The smallest concrete additions for MEP-41:
- Make the retire-on-wrap policy part of the spec (it is implicit today): when a slot’s generation field is about to wrap to 0, the allocator removes the slot from the live pool, calls
madvise(MADV_FREE)on the underlying page if all slots are retired, and grows the slab. - Optionally randomise the generation increment (skip ahead by 1-7 each free) so an attacker who can leak one generation cannot predict the next reuse generation in O(1) tries.
- Optionally disable wrap entirely by treating wrap as a programmer error / runtime abort; trade memory for safety.
- Document the relationship to MarkUs explicitly so reviewers understand we are not naively repeating a known-bad pattern.
Reference: MEP-40 §4 (slot retirement), MEP-15 (effects), MEP-16 (null-safety).
§7 Open questions for MEP-41 design
- What is the correct generation width? 12 bits gives 1/4096 wrap collision; 16 bits gives 1/65536 at the cost of bits taken from arena tag or slab index.
- Should the generation increment be monotonic (predictable, simple) or random (harder to derandomise via timing)?

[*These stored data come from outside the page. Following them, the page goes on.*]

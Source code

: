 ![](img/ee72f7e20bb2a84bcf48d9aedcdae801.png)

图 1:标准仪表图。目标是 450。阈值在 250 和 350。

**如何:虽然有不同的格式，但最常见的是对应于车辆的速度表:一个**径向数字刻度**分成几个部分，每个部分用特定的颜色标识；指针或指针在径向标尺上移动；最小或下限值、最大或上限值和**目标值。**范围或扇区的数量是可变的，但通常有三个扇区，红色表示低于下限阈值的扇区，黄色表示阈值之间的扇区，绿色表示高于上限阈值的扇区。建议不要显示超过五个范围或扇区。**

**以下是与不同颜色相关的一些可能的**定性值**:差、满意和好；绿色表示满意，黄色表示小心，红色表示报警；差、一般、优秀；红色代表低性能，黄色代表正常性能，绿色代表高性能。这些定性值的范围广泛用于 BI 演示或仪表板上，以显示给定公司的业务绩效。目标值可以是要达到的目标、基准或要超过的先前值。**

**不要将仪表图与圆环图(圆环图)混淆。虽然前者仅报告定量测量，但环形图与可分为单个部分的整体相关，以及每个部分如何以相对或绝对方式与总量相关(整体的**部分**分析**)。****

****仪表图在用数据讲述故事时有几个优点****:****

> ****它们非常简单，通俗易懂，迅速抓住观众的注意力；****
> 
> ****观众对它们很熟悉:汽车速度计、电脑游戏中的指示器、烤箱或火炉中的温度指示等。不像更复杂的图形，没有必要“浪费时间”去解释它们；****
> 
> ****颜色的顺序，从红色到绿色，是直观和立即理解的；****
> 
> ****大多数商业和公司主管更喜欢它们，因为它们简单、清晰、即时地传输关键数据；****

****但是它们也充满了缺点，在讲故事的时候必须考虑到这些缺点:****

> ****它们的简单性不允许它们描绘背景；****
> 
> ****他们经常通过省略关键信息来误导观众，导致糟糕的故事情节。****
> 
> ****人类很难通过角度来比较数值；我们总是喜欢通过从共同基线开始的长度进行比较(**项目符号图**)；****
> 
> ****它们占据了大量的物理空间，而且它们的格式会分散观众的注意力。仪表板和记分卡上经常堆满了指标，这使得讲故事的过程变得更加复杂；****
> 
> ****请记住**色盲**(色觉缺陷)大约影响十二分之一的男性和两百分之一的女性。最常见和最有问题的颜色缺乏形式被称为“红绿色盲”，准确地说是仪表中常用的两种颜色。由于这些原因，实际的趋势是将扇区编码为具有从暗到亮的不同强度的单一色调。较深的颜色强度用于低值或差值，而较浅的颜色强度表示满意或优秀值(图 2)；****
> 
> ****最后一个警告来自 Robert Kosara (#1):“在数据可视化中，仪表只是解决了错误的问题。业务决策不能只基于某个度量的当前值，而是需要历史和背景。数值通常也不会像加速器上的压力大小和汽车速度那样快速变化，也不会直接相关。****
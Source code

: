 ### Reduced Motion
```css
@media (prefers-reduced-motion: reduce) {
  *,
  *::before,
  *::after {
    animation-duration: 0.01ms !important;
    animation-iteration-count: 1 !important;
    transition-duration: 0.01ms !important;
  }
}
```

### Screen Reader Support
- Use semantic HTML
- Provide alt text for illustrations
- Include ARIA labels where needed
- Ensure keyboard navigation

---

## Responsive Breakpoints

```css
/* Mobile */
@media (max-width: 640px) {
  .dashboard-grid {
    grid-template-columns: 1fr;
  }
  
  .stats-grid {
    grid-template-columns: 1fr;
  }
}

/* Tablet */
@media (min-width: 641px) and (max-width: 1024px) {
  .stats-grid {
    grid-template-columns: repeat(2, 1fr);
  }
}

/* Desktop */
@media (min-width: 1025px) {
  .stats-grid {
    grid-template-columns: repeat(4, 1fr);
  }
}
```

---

- Should we offer an off-switch for aggressive throughput uses (“trust me, no dangling pointer”), or is the security floor non-negotiable?
- How do we handle persistence — if a Mochi process serialises a Cell to disk and reloads, the slot is gone, but a malicious serialised Cell can still hit the gen check by chance. Do we need an out-of-band “epoch” tied to process start?
- MarkUs-style sweep would also trap dangling pointers stored in unforeseen places (FFI memory). Should MEP-41 add an optional sweep pass for FFI-shared arenas where the gen-check cannot fire?